##### INFORMATION
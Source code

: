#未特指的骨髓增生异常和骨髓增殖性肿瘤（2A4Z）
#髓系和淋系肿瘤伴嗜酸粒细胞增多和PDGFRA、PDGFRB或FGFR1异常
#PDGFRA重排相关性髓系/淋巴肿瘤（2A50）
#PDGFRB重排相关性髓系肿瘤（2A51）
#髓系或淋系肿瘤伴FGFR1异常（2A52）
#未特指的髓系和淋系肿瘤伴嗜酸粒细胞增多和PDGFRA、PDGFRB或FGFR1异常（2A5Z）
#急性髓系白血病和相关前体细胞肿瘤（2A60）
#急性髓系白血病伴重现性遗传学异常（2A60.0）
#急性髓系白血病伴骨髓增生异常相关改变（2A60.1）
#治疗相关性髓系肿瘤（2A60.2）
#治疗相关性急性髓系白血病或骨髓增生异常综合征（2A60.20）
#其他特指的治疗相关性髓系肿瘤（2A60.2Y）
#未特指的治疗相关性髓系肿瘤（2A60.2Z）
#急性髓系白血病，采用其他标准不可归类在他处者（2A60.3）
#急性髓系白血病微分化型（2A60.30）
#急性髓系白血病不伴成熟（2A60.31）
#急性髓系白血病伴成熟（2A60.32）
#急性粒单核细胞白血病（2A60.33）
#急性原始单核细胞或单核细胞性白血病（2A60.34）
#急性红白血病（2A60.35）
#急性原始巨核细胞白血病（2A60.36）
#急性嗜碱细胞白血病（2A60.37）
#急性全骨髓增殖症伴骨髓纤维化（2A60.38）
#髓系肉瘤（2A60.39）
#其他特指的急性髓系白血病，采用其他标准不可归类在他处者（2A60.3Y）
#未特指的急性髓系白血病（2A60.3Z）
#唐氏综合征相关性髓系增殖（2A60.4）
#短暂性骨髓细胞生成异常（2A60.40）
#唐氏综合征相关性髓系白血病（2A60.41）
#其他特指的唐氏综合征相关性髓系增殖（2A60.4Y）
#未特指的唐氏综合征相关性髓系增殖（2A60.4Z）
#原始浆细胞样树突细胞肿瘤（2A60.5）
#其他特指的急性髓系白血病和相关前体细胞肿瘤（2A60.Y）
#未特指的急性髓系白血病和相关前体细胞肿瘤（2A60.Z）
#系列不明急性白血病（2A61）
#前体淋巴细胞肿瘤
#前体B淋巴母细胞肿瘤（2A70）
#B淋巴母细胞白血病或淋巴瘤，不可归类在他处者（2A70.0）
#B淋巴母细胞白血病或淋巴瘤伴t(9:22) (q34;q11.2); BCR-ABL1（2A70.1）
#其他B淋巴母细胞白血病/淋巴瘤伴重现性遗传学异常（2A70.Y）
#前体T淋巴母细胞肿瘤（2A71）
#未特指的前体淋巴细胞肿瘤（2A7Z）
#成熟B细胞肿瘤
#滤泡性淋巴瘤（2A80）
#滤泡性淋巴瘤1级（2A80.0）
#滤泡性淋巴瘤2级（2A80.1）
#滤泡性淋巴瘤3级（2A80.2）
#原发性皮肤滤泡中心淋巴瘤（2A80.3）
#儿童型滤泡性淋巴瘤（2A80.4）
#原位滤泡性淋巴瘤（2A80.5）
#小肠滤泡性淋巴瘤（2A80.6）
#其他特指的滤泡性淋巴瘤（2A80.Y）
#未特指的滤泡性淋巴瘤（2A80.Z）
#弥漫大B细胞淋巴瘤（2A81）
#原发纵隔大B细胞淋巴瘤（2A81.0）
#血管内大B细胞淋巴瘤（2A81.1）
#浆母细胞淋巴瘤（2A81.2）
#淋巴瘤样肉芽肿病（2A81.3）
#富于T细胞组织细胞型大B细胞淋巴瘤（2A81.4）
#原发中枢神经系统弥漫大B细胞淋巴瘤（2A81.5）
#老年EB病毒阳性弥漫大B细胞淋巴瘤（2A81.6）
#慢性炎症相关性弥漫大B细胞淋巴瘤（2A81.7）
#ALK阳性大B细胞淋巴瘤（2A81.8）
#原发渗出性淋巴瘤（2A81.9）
##########
Taking the entries above, write out exactly each line from the one holding "#未特指的唐氏综合征相关性髓系增殖（2A60.4Z）" to the one holding "#前体T淋巴母细胞肿瘤（2A71）", both included, and stop there.

▸ **RESPONSE AREA**:
#未特指的唐氏综合征相关性髓系增殖（2A60.4Z）
#原始浆细胞样树突细胞肿瘤（2A60.5）
#其他特指的急性髓系白血病和相关前体细胞肿瘤（2A60.Y）
#未特指的急性髓系白血病和相关前体细胞肿瘤（2A60.Z）
#系列不明急性白血病（2A61）
#前体淋巴细胞肿瘤
#前体B淋巴母细胞肿瘤（2A70）
#B淋巴母细胞白血病或淋巴瘤，不可归类在他处者（2A70.0）
#B淋巴母细胞白血病或淋巴瘤伴t(9:22) (q34;q11.2); BCR-ABL1（2A70.1）
#其他B淋巴母细胞白血病/淋巴瘤伴重现性遗传学异常（2A70.Y）
#前体T淋巴母细胞肿瘤（2A71）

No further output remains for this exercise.